[Plain-text document sources]
■ ■ ■ ■ ■ ■ ■

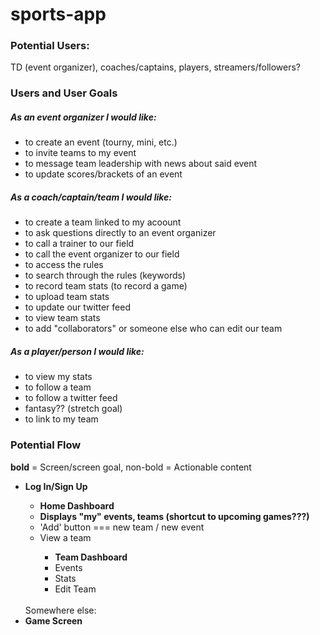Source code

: # sports-app


<h3>Potential Users:</h3>
<p> TD (event organizer), coaches/captains, players, streamers/followers?</p>

<h3>Users and User Goals</h3>

<h5>As an event organizer I would like:</h5>
<ul>
  <li>to create an event (tourny, mini, etc.)</li>
  <li>to invite teams to my event</li>
  <li>to message team leadership with news about said event</li>
  <li>to update scores/brackets of an event</li>
</ul>
  
<h5>As a coach/captain/team I would like:</h5>
<ul>
  <li>to create a team linked to my acoount</li>
  <li>to ask questions directly to an event organizer</li>
  <li>to call a trainer to our field</li>
  <li>to call the event organizer to our field</li>
  <li>to access the rules</li>
  <li>to search through the rules (keywords)</li>
  <li>to record team stats (to record a game)</li>
  <li>to upload team stats</li>
  <li>to update our twitter feed</li>
  <li>to view team stats</li>
  <li>to add "collaborators" or someone else who can edit our team</li>
</ul>

<h5>As a player/person I would like:</h5>
<ul>
  <li>to view my stats</li>
  <li>to follow a team</li>
  <li>to follow a twitter feed</li>
  <li>fantasy?? (stretch goal)</li>
  <li>to link to my team</li>
</ul>
  
<h3>Potential Flow</h3>
<span><b>bold</b> = Screen/screen goal, non-bold = Actionable content</span>
<br/>
<ul>
  <li><b>Log In/Sign Up</b></li>
  <ul>
    <li><b>Home Dashboard</b></li>
    <li><b>Displays "my" events, teams (shortcut to upcoming games???)</b></li>
    <li>'Add' button === new team / new event</li>
    <li>View a team</li>
    <ul>
      <li><b>Team Dashboard</b></li>
      <li>Events</li>
      <li>Stats</li>
      <li>Edit Team</li>
    </ul>
  </ul>
  <br/>
  <span>Somewhere else:</span>
  <li><b>Game Screen</b></li>
</ul>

■ ■ ■ ■ ■ ■ ■

_What is expected:_
Without the pictures, reproduce every entry exactly as written.

_Answer box:_
Source code

: # sports-app


<h3>Potential Users:</h3>
<p> TD (event organizer), coaches/captains, players, streamers/followers?</p>

<h3>Users and User Goals</h3>

<h5>As an event organizer I would like:</h5>
<ul>
  <li>to create an event (tourny, mini, etc.)</li>
  <li>to invite teams to my event</li>
  <li>to message team leadership with news about said event</li>
  <li>to update scores/brackets of an event</li>
</ul>
  
<h5>As a coach/captain/team I would like:</h5>
<ul>
  <li>to create a team linked to my acoount</li>
  <li>to ask questions directly to an event organizer</li>
  <li>to call a trainer to our field</li>
  <li>to call the event organizer to our field</li>
  <li>to access the rules</li>
  <li>to search through the rules (keywords)</li>
  <li>to record team stats (to record a game)</li>
  <li>to upload team stats</li>
  <li>to update our twitter feed</li>
  <li>to view team stats</li>
  <li>to add "collaborators" or someone else who can edit our team</li>
</ul>

<h5>As a player/person I would like:</h5>
<ul>
  <li>to view my stats</li>
  <li>to follow a team</li>
  <li>to follow a twitter feed</li>
  <li>fantasy?? (stretch goal)</li>
  <li>to link to my team</li>
</ul>
  
<h3>Potential Flow</h3>
<span><b>bold</b> = Screen/screen goal, non-bold = Actionable content</span>
<br/>
<ul>
  <li><b>Log In/Sign Up</b></li>
  <ul>
    <li><b>Home Dashboard</b></li>
    <li><b>Displays "my" events, teams (shortcut to upcoming games???)</b></li>
    <li>'Add' button === new team / new event</li>
    <li>View a team</li>
    <ul>
      <li><b>Team Dashboard</b></li>
      <li>Events</li>
      <li>Stats</li>
      <li>Edit Team</li>
    </ul>
  </ul>
  <br/>
  <span>Somewhere else:</span>
  <li><b>Game Screen</b></li>
</ul>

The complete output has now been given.